A mesma coisa aconteceu recentemente com a Venezuela. Quantos “intelectuais” não se encantaram com o gorila Chávez e seu “socialismo do século XXI”? Quantos não vibraram com a “justiça social” que estava por vir? Depois que o resultado inexorável das práticas socialistas ficou evidente, com mais um rastro de miséria e escravidão deixado para trás, o problema não podia ser com o próprio socialismo, mas com os tais desvios das lideranças. O fracasso socialista é sempre órfão, quando a paternidade não é jogada sobre os ombros dos capitalistas, numa inversão que só socialistas teriam a cara de pau de fazer.
O argumento de que a liderança petista é totalmente diferente de sua base e que o PT traiu seus ideais não se sustenta após um mínimo de reflexão. Ora, que ideais seriam esses? O PT não é, por acaso, sócio da ditadura cubana no Foro de São Paulo? Não é aliado dos sequestradores das Farc? Não demonstrou sempre afinidade ideológica com o regime venezuelano? Então, qual ideal foi traído pela cúpula?
Quando José Dirceu e companhia foram condenados e presos, a postura oficial do PT não foi a de tratá-los como vítimas injustiçadas pelo “sistema burguês”? Quem permaneceu no partido após o mensalão não estava, portanto, dando seu aval aos métodos escancarados do partido para se perpetuar no poder? Não eram cúmplices da quadrilha?
Os socialistas sempre acharam que seus “nobres fins” justificavam quaisquer meios, por mais nefastos que fossem. Ora, essa espécie de salvo-conduto para o crime está no cerne dos problemas atuais do PT, mergulhado nos maiores escândalos de corrupção que o Brasil já viu. A concentração de amplo poder arbitrário no Estado, outra velha bandeira do partido, também tem tudo a ver com a situação atual. Como, então, alegar que a base do partido é uma vítima de sua liderança?
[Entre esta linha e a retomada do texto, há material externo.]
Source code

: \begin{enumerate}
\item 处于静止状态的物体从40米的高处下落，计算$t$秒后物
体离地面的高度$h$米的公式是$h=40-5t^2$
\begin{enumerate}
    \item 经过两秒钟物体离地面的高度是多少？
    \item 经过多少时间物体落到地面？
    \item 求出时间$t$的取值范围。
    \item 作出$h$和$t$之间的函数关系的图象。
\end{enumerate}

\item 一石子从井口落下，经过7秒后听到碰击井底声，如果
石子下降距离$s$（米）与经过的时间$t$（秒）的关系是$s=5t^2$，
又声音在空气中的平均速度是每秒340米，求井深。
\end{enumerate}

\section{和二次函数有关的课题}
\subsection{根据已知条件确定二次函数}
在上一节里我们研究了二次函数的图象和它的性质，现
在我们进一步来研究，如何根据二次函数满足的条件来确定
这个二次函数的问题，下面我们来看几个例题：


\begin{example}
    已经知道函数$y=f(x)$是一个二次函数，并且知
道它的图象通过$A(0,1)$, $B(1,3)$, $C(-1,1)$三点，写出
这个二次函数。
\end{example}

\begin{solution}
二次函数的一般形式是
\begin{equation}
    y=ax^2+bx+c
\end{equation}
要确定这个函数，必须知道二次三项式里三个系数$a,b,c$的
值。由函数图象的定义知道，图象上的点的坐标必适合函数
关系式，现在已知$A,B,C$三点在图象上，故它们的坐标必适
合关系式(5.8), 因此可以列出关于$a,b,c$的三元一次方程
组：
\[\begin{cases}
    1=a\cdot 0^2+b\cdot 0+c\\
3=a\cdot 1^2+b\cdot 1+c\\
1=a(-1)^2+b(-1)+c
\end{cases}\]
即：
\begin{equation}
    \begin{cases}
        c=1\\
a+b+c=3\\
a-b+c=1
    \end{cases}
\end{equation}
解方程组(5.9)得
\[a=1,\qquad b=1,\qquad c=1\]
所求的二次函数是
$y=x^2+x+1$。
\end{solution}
Como se não bastasse, e como que para ridicularizar a tese de sociólogos e jornalistas que tentam separar o joio do trigo, a própria base do PT lança um caderno de teses para seu próximo congresso simplesmente enaltecendo o comunismo, culpando a “imprensa golpista” pelo lamaçal em que o partido se encontra hoje. Imprensa legítima, pela ótica bizarra desses petistas, é aquela formada por blogs bancados por estatais e até dinheiro desviado dos nossos impostos, como mostra a Operação Lava-Jato. Quem aplaude essa mídia chapa-branca pode ser vítima da cúpula petista, por acaso?
Os “salvadores do PT limpo”, ou de seu “passado nobre”, posam como esquerdistas moderados, e acusam de “demônios” a direita “paranoica” que vive presa na Guerra Fria e fala em bolivarianismo. Em que mundo esses “moderados” vivem, que não enxergam o que prega oficialmente o próprio PT?
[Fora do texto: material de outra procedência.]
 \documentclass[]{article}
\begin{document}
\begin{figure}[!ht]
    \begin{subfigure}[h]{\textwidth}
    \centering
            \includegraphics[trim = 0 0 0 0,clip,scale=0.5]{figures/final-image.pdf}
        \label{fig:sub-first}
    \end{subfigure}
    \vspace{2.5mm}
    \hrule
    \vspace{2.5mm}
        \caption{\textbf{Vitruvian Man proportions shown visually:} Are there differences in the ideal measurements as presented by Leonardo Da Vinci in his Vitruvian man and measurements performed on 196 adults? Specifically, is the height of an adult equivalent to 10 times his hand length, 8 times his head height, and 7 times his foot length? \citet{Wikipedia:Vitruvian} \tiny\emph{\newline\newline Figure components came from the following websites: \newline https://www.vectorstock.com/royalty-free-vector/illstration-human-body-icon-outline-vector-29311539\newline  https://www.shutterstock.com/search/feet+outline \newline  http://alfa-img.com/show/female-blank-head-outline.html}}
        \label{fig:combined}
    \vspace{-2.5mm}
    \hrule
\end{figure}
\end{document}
Não há nobres ideais no PT, tampouco vítimas inocentes. São todos cúmplices de um projeto totalitário de poder, que encara a democracia como uma “farsa” para se manter no poder, que endossa os métodos mais abjetos em nome de um igualitarismo utópico que mascara a inveja dos medíocres. O problema não está apenas na cúpula do partido, nem houve traição alguma. O problema é o PT.
(*) Rodrigo Constantino é economista e presidente do Instituto Liberal.
Fonte: Circulando por e-mail (internet).